### PROBLEM TO WORK ON
Every line of the entries with the word "Search" in it should be shown.

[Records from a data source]
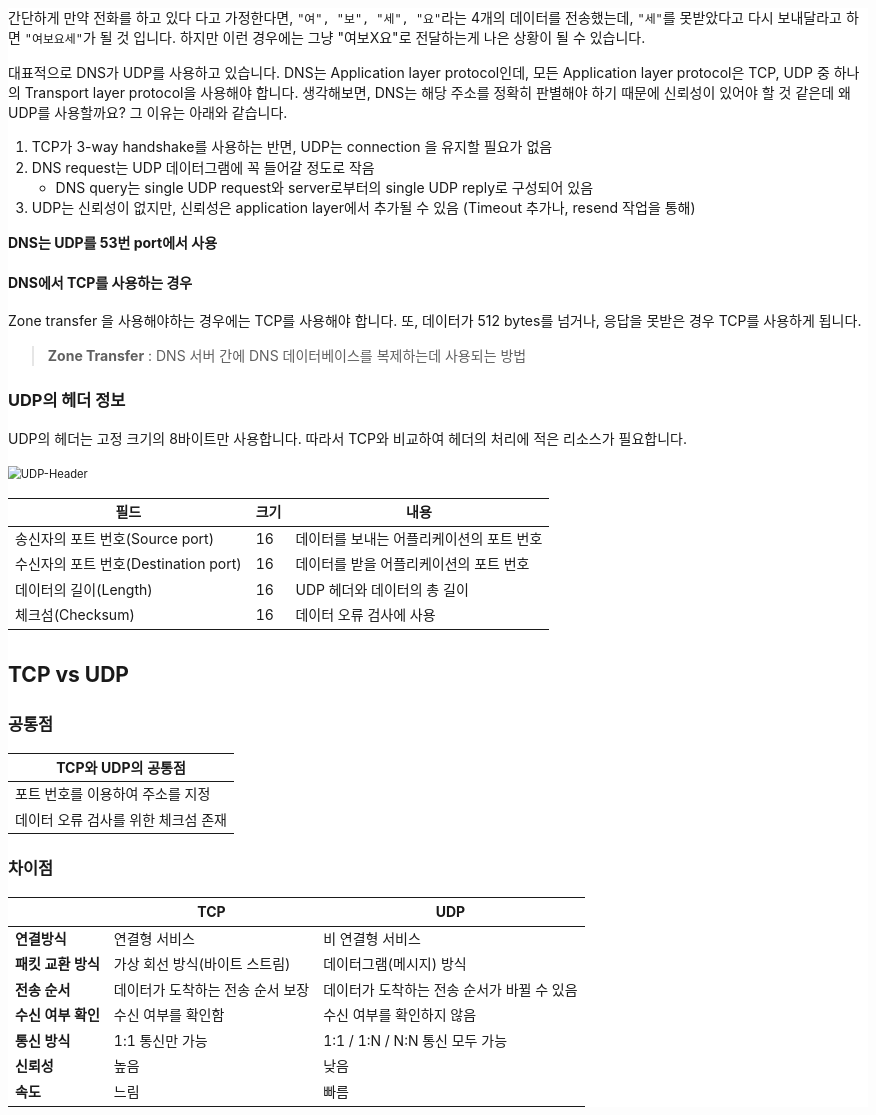 간단하게 만약 전화를 하고 있다 다고 가정한다면, `"여", "보", "세", "요"`라는 4개의 데이터를 전송했는데, `"세"`를 못받았다고 다시 보내달라고 하면 `"여보요세"`가 될 것 입니다. 하지만 이런 경우에는 그냥 "여보X요"로 전달하는게 나은 상황이 될 수 있습니다. 

대표적으로 DNS가 UDP를 사용하고 있습니다. DNS는 Application layer protocol인데, 모든 Application layer protocol은 TCP, UDP 중 하나의 Transport layer protocol을 사용해야 합니다. 생각해보면, DNS는 해당 주소를 정확히 판별해야 하기 때문에 신뢰성이 있어야 할 것 같은데 왜 UDP를 사용할까요? 그 이유는 아래와 같습니다.

1. TCP가 3-way handshake를 사용하는 반면, UDP는 connection 을 유지할 필요가 없음
2. DNS request는 UDP 데이터그램에 꼭 들어갈 정도로 작음
   - DNS query는 single UDP request와 server로부터의 single UDP reply로 구성되어 있음
3. UDP는 신뢰성이 없지만, 신뢰성은 application layer에서 추가될 수 있음 (Timeout 추가나, resend 작업을 통해)

**DNS는 UDP를 53번 port에서 사용**



#### DNS에서  TCP를 사용하는 경우

Zone transfer 을 사용해야하는 경우에는 TCP를 사용해야 합니다. 또, 데이터가 512 bytes를 넘거나, 응답을 못받은 경우 TCP를 사용하게 됩니다.

> **Zone Transfer** : DNS 서버 간에 DNS 데이터베이스를 복제하는데 사용되는 방법



### UDP의 헤더 정보

UDP의 헤더는 고정 크기의 8바이트만 사용합니다. 따라서 TCP와 비교하여 헤더의 처리에 적은 리소스가 필요합니다.

<img src="https://user-images.githubusercontent.com/79291114/128603941-a79c200d-bde9-43b5-8800-1e6b1ea3df30.png" alt="UDP-Header" style="zoom:80%;" />

| **필드**                             | **크기** | **내용**                                 |
| ------------------------------------ | -------- | ---------------------------------------- |
| 송신자의 포트 번호(Source port)      | 16       | 데이터를 보내는 어플리케이션의 포트 번호 |
| 수신자의 포트 번호(Destination port) | 16       | 데이터를 받을 어플리케이션의 포트 번호   |
| 데이터의 길이(Length)                | 16       | UDP 헤더와 데이터의 총 길이              |
| 체크섬(Checksum)                     | 16       | 데이터 오류 검사에 사용                  |



## TCP vs UDP

### 공통점

| **TCP와 UDP의 공통점**              |
| ----------------------------------- |
| 포트 번호를 이용하여 주소를 지정    |
| 데이터 오류 검사를 위한 체크섬 존재 |

 

### 차이점

|                    | **TCP**                              | **UDP**                                                   |
| ------------------ | ------------------------------------ | --------------------------------------------------------- |
| **연결방식**       | 연결형 서비스                        | 비 연결형 서비스                                          |
| **패킷 교환 방식** | 가상 회선 방식(바이트 스트림)        | 데이터그램(메시지) 방식                                   |
| **전송 순서**      | 데이터가 도착하는 전송 순서 보장     | 데이터가 도착하는 전송 순서가 바뀔 수 있음                |
| **수신 여부 확인** | 수신 여부를 확인함                   | 수신 여부를 확인하지 않음                                 |
| **통신 방식**      | 1:1 통신만 가능                      | 1:1 / 1:N / N:N 통신 모두 가능                            |
| **신뢰성**         | 높음                                 | 낮음                                                      |
| **속도**           | 느림                                 | 빠름                                                      |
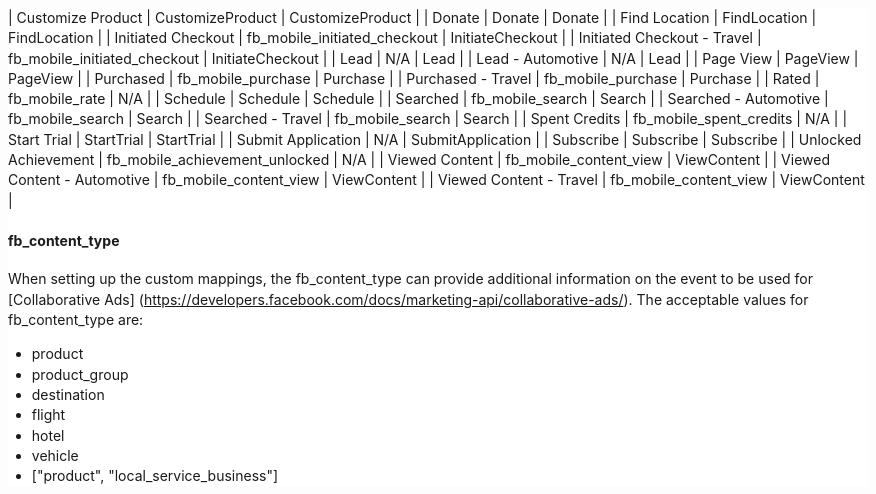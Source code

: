 | Customize Product | CustomizeProduct | CustomizeProduct |
| Donate | Donate | Donate |
| Find Location | FindLocation | FindLocation |
| Initiated Checkout | fb_mobile_initiated_checkout | InitiateCheckout |
| Initiated Checkout - Travel | fb_mobile_initiated_checkout | InitiateCheckout |
| Lead | N/A | Lead |
| Lead - Automotive | N/A | Lead |
| Page View | PageView | PageView |
| Purchased | fb_mobile_purchase | Purchase |
| Purchased - Travel | fb_mobile_purchase | Purchase |
| Rated | fb_mobile_rate | N/A |
| Schedule | Schedule | Schedule |
| Searched | fb_mobile_search | Search |
| Searched - Automotive | fb_mobile_search | Search |
| Searched - Travel | fb_mobile_search | Search |
| Spent Credits | fb_mobile_spent_credits | N/A |
| Start Trial | StartTrial | StartTrial |
| Submit Application | N/A | SubmitApplication |
| Subscribe | Subscribe | Subscribe |
| Unlocked Achievement | fb_mobile_achievement_unlocked | N/A |
| Viewed Content | fb_mobile_content_view | ViewContent |
| Viewed Content - Automotive | fb_mobile_content_view | ViewContent |
| Viewed Content - Travel | fb_mobile_content_view | ViewContent |

#### fb_content_type

When setting up the custom mappings, the fb_content_type can provide additional information on the event to be used for [Collaborative Ads] (https://developers.facebook.com/docs/marketing-api/collaborative-ads/).  The acceptable values for fb_content_type are:

* product
* product_group
* destination
* flight
* hotel
* vehicle
* ["product", "local_service_business"]
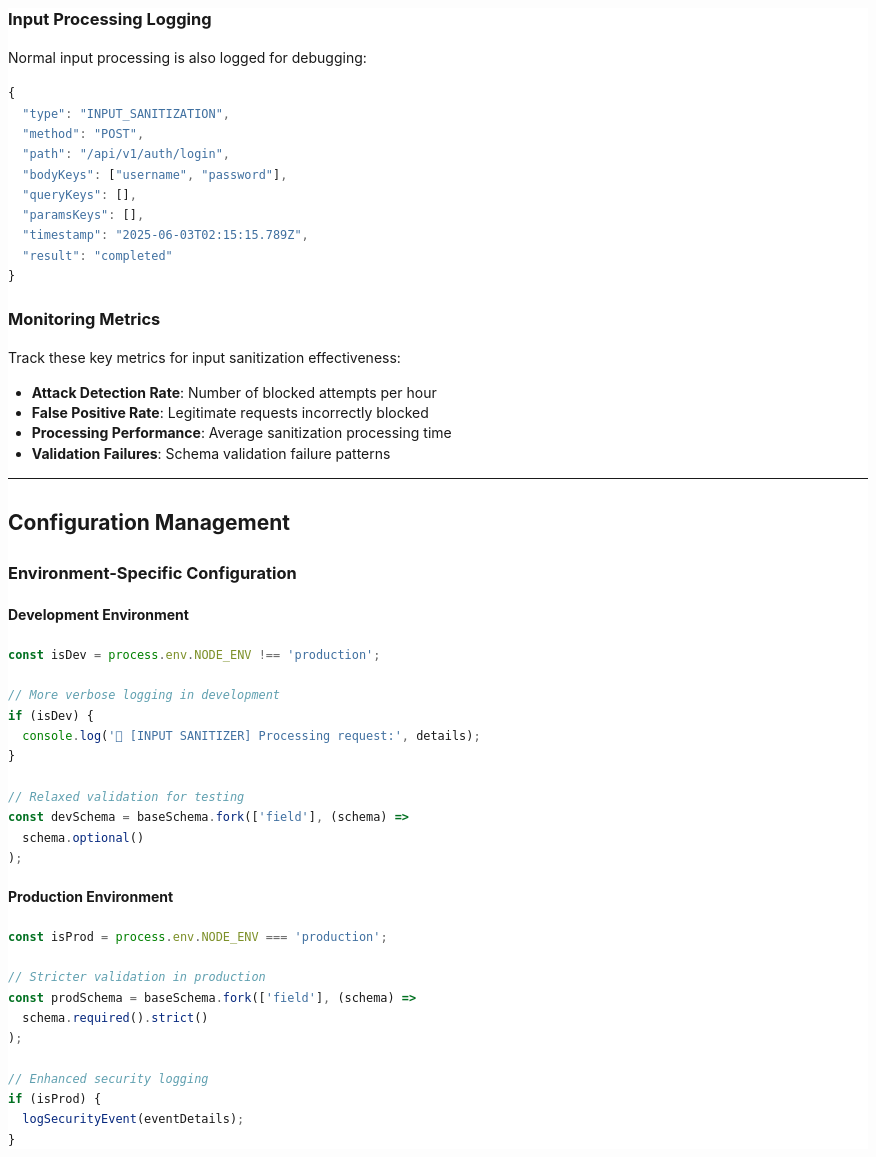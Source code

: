 ### Input Processing Logging

Normal input processing is also logged for debugging:

```javascript
{
  "type": "INPUT_SANITIZATION",
  "method": "POST",
  "path": "/api/v1/auth/login", 
  "bodyKeys": ["username", "password"],
  "queryKeys": [],
  "paramsKeys": [],
  "timestamp": "2025-06-03T02:15:15.789Z",
  "result": "completed"
}
```

### Monitoring Metrics

Track these key metrics for input sanitization effectiveness:

- **Attack Detection Rate**: Number of blocked attempts per hour
- **False Positive Rate**: Legitimate requests incorrectly blocked  
- **Processing Performance**: Average sanitization processing time
- **Validation Failures**: Schema validation failure patterns

---

## Configuration Management

### Environment-Specific Configuration

#### **Development Environment**
```typescript
const isDev = process.env.NODE_ENV !== 'production';

// More verbose logging in development
if (isDev) {
  console.log('🧼 [INPUT SANITIZER] Processing request:', details);
}

// Relaxed validation for testing
const devSchema = baseSchema.fork(['field'], (schema) => 
  schema.optional()
);
```

#### **Production Environment**
```typescript
const isProd = process.env.NODE_ENV === 'production';

// Stricter validation in production
const prodSchema = baseSchema.fork(['field'], (schema) =>
  schema.required().strict()
);

// Enhanced security logging
if (isProd) {
  logSecurityEvent(eventDetails);
}
```
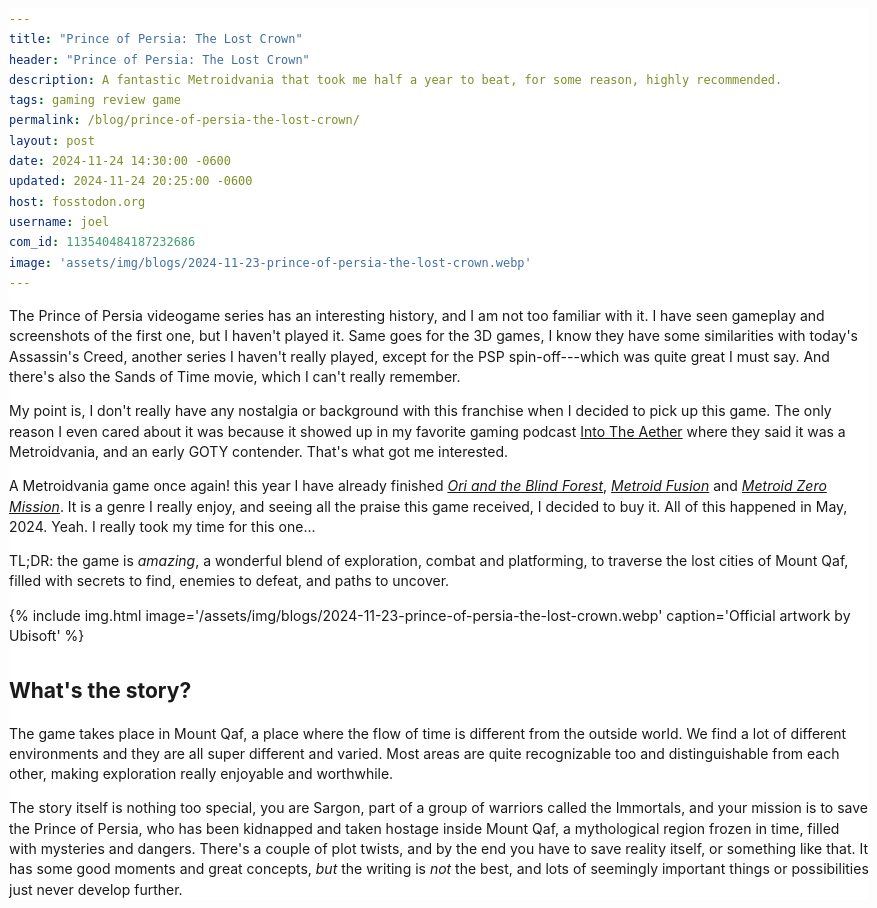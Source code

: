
 ```yaml
---
title: "Prince of Persia: The Lost Crown"
header: "Prince of Persia: The Lost Crown"
description: A fantastic Metroidvania that took me half a year to beat, for some reason, highly recommended.
tags: gaming review game
permalink: /blog/prince-of-persia-the-lost-crown/
layout: post
date: 2024-11-24 14:30:00 -0600
updated: 2024-11-24 20:25:00 -0600
host: fosstodon.org
username: joel
com_id: 113540484187232686
image: 'assets/img/blogs/2024-11-23-prince-of-persia-the-lost-crown.webp'
---
```

The Prince of Persia videogame series has an interesting history, and I am not too familiar with it. I have seen gameplay and screenshots of the first one, but I haven't played it. Same goes for the 3D games, I know they have some similarities with today's Assassin's Creed, another series I haven't really played, except for the PSP spin-off---which was quite great I must say. And there's also the Sands of Time movie, which I can't really remember.

My point is, I don't really have any nostalgia or background with this franchise when I decided to pick up this game. The only reason I even cared about it was because it showed up in my favorite gaming podcast [Into The Aether](https://intothecast.online) where they said it was a Metroidvania, and an early GOTY contender. That's what got me interested.

A Metroidvania game once again! this year I have already finished [_Ori and the Blind Forest_](/blog/ori-and-the-blind-forest), [_Metroid Fusion_](/blog/metroid-fusion) and [_Metroid Zero Mission_](/blog/metroid-zero-mission). It is a genre I really enjoy, and seeing all the praise this game received, I decided to buy it. All of this happened in May, 2024. Yeah. I really took my time for this one...

TL;DR: the game is _amazing_, a wonderful blend of exploration, combat and platforming, to traverse the lost cities of Mount Qaf, filled with secrets to find, enemies to defeat, and paths to uncover.

{% include img.html image='/assets/img/blogs/2024-11-23-prince-of-persia-the-lost-crown.webp' caption='Official artwork by Ubisoft' %}

## What's the story?

The game takes place in Mount Qaf, a place where the flow of time is different from the outside world. We find a lot of different environments and they are all super different and varied. Most areas are quite recognizable too and distinguishable from each other, making exploration really enjoyable and worthwhile.

The story itself is nothing too special, you are Sargon, part of a group of warriors called the Immortals, and your mission is to save the Prince of Persia, who has been kidnapped and taken hostage inside Mount Qaf, a mythological region frozen in time, filled with mysteries and dangers. There's a couple of plot twists, and by the end you have to save reality itself, or something like that. It has some good moments and great concepts, _but_ the writing is _not_ the best, and lots of seemingly important things or possibilities just never develop further.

### TASK RESULT
| Searched | fb_mobile_search | Search |
| Searched - Automotive | fb_mobile_search | Search |
| Searched - Travel | fb_mobile_search | Search |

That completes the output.